Wednesday, May 20, 2009

Hyperion Essbase: Why Bother to Tune?

Issue

Recently a customer logged an SR. The issue was that a data load that in Production on 32-bit Essbase takes 20 minutes, and the same data load to the same outline using the same configuration parameters on a 64-bit version of Essbase takes nearly 5 hours to complete. “Holy batch windows Batman!”

Robin and I began our investigation by loading the data on our own 32 bit Essbase version - to see what we could see, as it were. The load completed in about ~4900 seconds.


Discussion
As I monitored the database statistics using esscmd, I noticed fragmentation statistics. The data was not sorted. (Not sorted?!? Good grief! Robin and I hadn’t seen that in a decade). When we performed a load with sorted data it completed in ~900 seconds. Repeating the customer’s load procedures, we noticed that data loaded efficiently up to approximately ~70,000 blocks but bogged down considerably from that point until all ~350,000 blocks were created.
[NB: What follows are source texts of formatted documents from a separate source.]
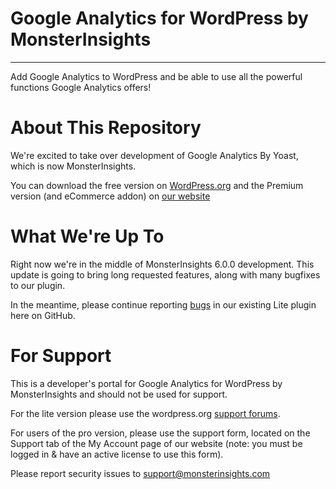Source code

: # Google Analytics for WordPress by MonsterInsights
-------------------------------------

Add Google Analytics to WordPress and be able to use all the powerful functions Google Analytics offers!

# About This Repository

We're excited to take over development of Google Analytics By Yoast, which is now MonsterInsights.

You can download the free version on [WordPress.org](http://wordpress.org/plugin/google-analytics-for-wordpress) and the Premium version (and eCommerce addon) on [our website](http://www.monsterinsights.com)

# What We're Up To

Right now we're in the middle of MonsterInsights 6.0.0 development. This update is going to bring long requested features, along with many bugfixes to our plugin.

In the meantime, please continue reporting [bugs](https://github.com/Yoast/google-analytics-for-wordpress/issues/new) in our existing Lite plugin here on GitHub. 

# For Support

This is a developer's portal for Google Analytics for WordPress by MonsterInsights and should not be used for support. 

For the lite version please use the wordpress.org [support forums](http://wordpress.org/support/plugin/google-analytics-for-wordpress).

For users of the pro version, please use the support form, located on the Support tab of the My Account page of our website (note: you must be logged in & have 
an active license to use this form).

Please report security issues to support@monsterinsights.com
When I mentioned fragmentation/sorting to the customer it was clear from his initial response to me that he was not entirely aware of the relation between sorting data and loading data to a BSO cube. Rather, he stated that he did not really care whether the load was optimal because a 20‑minute data load time fits easily within his batch window. Given that my test results did not speak to the issue of 64-bit load times, we agreed to convene the next workday, online, to examine the issue together.

After we confirmed every setting between the two cubes environments were identical, we initiated a load on the 64-bit server. We killed the data load after it was clear that it had bogged down, and began to crawl. It would have been more eventful to sit and watch the grass grow. Since watching Windows performance monitor is even more fun than watching grass grow, we opened up a session there - to see what we could see.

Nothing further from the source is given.